Buckle Up, the Smart Glasses Backlash Is Coming

(gizmodo.com)

30 points | by rbanffy 6 hours ago ago

68 comments

  • pickledoyster 5 hours ago ago

    Creating a product for creeps is so on brand for a company founded by a creep.

    • 4bpp 4 hours ago ago

      Shouldn't Google (Glass) get the credit for the idea?

      The way Facebook gets singled out for "creepiness" in a world full of bad actors is pretty ridiculous, and actually makes it easier for the others to keep flying under the radar.

      • Gigachad 4 hours ago ago

        Google glass was widely hated for this with the term “glasshole” floating around the news at the time. But it was also never sold as a consumer product so most people never even saw one.

        • bartread 3 hours ago ago

          You’ve just reminded me of something.

          One of the div heads where I was working bought a (pair of?) Google Glass to figure out if there was anything useful we could do with them or develop for them.

          He was trying them out and a colleague of mine wandered over to him and said something like, “ok Google, image search, pictures of dicks.”

          Never has anyone whipped something off their face so fast. However, sadly, despite I believe it should have worked like a charm, for reasons that are now obscure to me no gallery of phalluses was displayed.

        • Hatrix 3 hours ago ago

          The only thing Google Glass was good for is checking e-mail. It would overheat and shutoff if you tried to record more than a few seconds of video or anything with real-time graphics.

      • bartread 3 hours ago ago

        Does it get singled out though? TikTok gets no end of flak. YouTube, as many parents will be aware, is full to the brim with creepy content. Kik has been widely reviled as a cesspool for CP sharing. And these are just a few examples.

        Facebook gets a lot of (deserved) flak, but it’s hardly singled out.

      • AnonC 2 hours ago ago

        Alongside Google Glass around the same time (in 2013) was Samsung’s creepy watch with a camera and a creepy ad for that. [1]

        [1]: https://newsfeed.time.com/2013/12/23/samsung-smartwatch-date...

      • bitlax 4 hours ago ago

        Google is also creepy.

        • 4bpp 4 hours ago ago

          And yet, nobody feels that so viscerally that they feel compelled to write these schoolyard-level insults directed at its leadership every time it comes up in a HN thread.

          • bla3 3 hours ago ago

            There was a ton of backlash when Glass launched. Search for "glassholes" to find articles on that topic from back then.

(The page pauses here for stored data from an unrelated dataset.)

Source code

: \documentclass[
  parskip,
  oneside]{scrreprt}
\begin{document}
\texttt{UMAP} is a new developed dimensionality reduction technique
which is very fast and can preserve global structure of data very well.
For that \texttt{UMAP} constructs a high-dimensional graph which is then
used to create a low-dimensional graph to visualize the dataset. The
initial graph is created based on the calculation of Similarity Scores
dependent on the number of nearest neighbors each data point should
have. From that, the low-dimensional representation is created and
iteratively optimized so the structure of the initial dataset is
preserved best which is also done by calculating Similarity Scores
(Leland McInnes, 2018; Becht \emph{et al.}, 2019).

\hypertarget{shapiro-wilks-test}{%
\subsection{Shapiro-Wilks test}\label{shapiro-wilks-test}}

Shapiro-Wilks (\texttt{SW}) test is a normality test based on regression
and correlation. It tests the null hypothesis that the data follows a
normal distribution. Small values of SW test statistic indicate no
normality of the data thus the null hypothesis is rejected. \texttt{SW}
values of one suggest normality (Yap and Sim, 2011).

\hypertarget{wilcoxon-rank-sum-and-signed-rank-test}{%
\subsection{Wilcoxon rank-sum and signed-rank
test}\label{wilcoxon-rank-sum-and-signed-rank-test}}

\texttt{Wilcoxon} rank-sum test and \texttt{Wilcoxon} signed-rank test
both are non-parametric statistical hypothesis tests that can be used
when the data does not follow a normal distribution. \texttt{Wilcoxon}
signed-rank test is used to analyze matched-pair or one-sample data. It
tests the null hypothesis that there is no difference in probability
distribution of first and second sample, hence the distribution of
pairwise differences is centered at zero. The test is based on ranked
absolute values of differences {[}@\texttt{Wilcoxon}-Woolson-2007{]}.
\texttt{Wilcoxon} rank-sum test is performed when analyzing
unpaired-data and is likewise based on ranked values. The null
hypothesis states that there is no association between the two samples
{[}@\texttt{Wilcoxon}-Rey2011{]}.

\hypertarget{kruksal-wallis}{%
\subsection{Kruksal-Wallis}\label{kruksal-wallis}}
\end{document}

            • 4bpp 3 hours ago ago

              I remember that quite well. However, the backlash was very specific; as far as I remember it was never directed at the company as a whole, let alone the person of, say, Eric Schmidt.

              • Yossarrian22 an hour ago ago

                Because Meta was and is whatever Zuckerberg wants it to be, due to his control of the majority of voting shares. It’s a direct reflection of his soul

              • more_corn 35 minutes ago ago

                Eric Schmidt didn’t present as a creepy weirdo. He also didn’t make the company a reflection of himself. That kept the glasshole backlash compartmentalized.

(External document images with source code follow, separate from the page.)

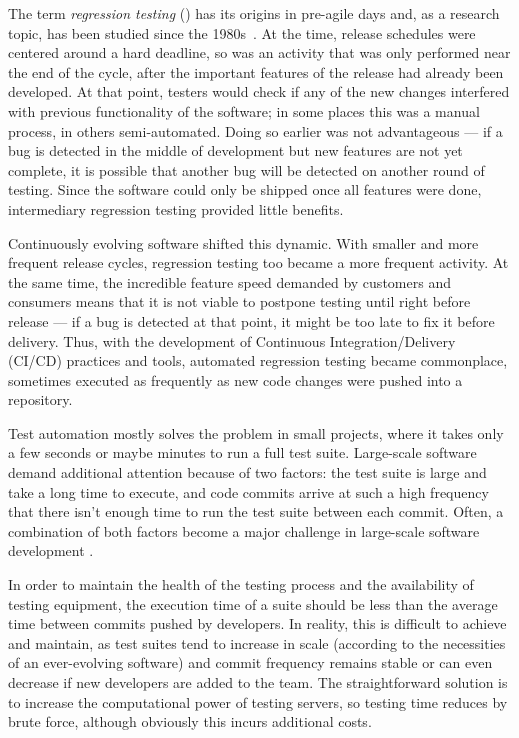 The term \textit{regression testing} (\rt) has its origins in pre-agile days and, as a research topic, has been studied since the 1980s~\cite{leung1989insights,yoo2012regression}.
At the time, release schedules were centered around a hard deadline, so \rt was an activity that was only performed near the end of the cycle, after the important features of the release had already been developed.
At that point, testers would check if any of the new changes interfered with previous functionality of the software; in some places this was a manual process, in others semi-automated.
Doing so earlier was not advantageous --- if a bug is detected in the middle of development but new features are not yet complete, it is possible that another bug will be detected on another round of testing.
Since the software could only be shipped once all features were done, intermediary regression testing provided little benefits.

Continuously evolving software shifted this dynamic.
With smaller and more frequent release cycles, regression testing too became a more frequent activity.
At the same time, the incredible feature speed demanded by customers and consumers means that it is not viable to postpone testing until right before release --- if a bug is detected at that point, it might be too late to fix it before delivery.
Thus, with the development of Continuous Integration/Delivery (CI/CD) practices and tools, automated regression testing became commonplace, sometimes executed as frequently as new code changes were pushed into a repository.

Test automation mostly solves the problem in small projects, where it takes only a few seconds or maybe minutes to run a full test suite.
Large-scale software demand additional attention because of two factors: the test suite is large and take a long time to execute, and code commits arrive at such a high frequency that there isn't enough time to run the test suite between each commit.
Often, a combination of both factors become a major challenge in large-scale software development \cite{memon_taming_2017}.

In order to maintain the health of the testing process and the availability of testing equipment, the execution time of a suite should be less than the average time between commits pushed by developers.
In reality, this is difficult to achieve and maintain, as test suites tend to increase in scale (according to the necessities of an ever-evolving software) and commit frequency remains stable or can even decrease if new developers are added to the team.
The straightforward solution is to increase the computational power of testing servers, so testing time reduces by brute force, although obviously this incurs additional costs.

                Strange things happen when a leader merges the company brand and with his personal brand. It can strengthen the company brand (in the case of a plucky can-do technologist) but the company brand starts to get colored by the personality of the person (in the case of a person who goes off the deep end and starts saying weird and inflammatory stuff).

          • Gud an hour ago ago

            To be fair, I feel compelled to do just that.

          • bitlax 3 hours ago ago

            Probably the "dumb fucks" comment.

    • kotaKat 4 hours ago ago

      It's only a matter of time before someone gets "OK Glass(ed)" after saying "Hey Meta" out loud in a crowd.

    • juttern 5 hours ago ago

      [dead]

    • Ianixx56 5 hours ago ago

      [dead]

    • usrnm 5 hours ago ago

      The Internet was the best thing that ever happened to the so called "creeps", should we get rid of it as well?

      • rsolva 4 hours ago ago

        The early internet was created and inhabited by nerds, which praticed playful creativity on interdependent networks and open protocols. Cooperation and collaboration was at the core.

        Then the creeps arrived, drunk on sudden power and the promise of quick cash, and started capturing and consolidating online activity into 'platforms', or walled gardens if you will. These where void of the creative expression of the free and open web and streamlined every interaction into a very narrow and neatly defined world.

        These creeps started abusing their power early on to snoop on peoples activity, pictures and conversations — which would be viewed as totally unacceptable behavior in the offline world — and went on to build the worlds most sinister and cynical manipulation machine.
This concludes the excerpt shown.